_Required work_:
The answer should be an exact repeat of the stretch of material below from the line containing "Lunatic validator agrees" through the line containing "referring to the".

_Data shown_:
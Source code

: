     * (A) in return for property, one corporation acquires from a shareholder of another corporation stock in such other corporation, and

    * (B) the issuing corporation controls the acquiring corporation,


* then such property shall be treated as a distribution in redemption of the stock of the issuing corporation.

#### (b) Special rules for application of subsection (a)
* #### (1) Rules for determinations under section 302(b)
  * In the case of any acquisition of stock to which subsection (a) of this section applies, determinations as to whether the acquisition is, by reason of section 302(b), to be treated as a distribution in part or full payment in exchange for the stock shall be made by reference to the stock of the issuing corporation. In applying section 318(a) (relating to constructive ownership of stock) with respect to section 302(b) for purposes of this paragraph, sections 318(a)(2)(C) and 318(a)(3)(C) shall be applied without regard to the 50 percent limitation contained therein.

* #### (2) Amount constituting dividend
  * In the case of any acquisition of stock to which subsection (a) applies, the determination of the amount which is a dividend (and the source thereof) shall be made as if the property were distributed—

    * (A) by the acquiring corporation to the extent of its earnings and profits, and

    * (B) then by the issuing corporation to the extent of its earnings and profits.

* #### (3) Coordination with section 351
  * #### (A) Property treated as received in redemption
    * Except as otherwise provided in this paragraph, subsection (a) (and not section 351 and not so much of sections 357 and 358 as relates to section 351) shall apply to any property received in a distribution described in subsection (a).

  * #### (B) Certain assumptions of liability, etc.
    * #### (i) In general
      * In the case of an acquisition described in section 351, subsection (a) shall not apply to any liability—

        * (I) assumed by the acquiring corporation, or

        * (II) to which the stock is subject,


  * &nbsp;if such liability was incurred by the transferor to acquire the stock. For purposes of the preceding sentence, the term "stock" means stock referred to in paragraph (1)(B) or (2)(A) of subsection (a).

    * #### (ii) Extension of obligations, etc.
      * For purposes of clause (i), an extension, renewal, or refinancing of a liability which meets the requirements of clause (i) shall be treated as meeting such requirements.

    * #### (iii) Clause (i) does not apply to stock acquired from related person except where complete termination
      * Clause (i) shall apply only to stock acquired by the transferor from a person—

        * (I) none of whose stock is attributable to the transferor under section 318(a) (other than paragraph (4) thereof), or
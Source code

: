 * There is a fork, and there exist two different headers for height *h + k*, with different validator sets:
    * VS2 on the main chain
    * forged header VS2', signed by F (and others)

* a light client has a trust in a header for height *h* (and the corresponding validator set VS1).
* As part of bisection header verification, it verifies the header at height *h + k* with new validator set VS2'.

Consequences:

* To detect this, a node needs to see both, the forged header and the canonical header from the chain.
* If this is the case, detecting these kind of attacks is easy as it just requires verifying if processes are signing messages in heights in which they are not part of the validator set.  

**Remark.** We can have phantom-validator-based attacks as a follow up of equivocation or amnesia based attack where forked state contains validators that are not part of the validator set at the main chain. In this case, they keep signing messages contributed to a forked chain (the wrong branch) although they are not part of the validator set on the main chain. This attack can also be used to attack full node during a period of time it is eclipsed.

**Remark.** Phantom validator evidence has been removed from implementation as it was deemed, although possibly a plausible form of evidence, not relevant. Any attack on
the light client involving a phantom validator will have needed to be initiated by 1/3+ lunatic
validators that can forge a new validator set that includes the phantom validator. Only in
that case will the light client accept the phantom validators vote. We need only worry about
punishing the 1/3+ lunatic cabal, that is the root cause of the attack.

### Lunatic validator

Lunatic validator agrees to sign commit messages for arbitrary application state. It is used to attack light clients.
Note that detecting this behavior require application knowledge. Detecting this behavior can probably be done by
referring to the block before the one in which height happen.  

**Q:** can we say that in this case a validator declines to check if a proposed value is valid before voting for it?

_Expected answer_:
Lunatic validator agrees to sign commit messages for arbitrary application state. It is used to attack light clients.
Note that detecting this behavior require application knowledge. Detecting this behavior can probably be done by
referring to the block before the one in which height happen.  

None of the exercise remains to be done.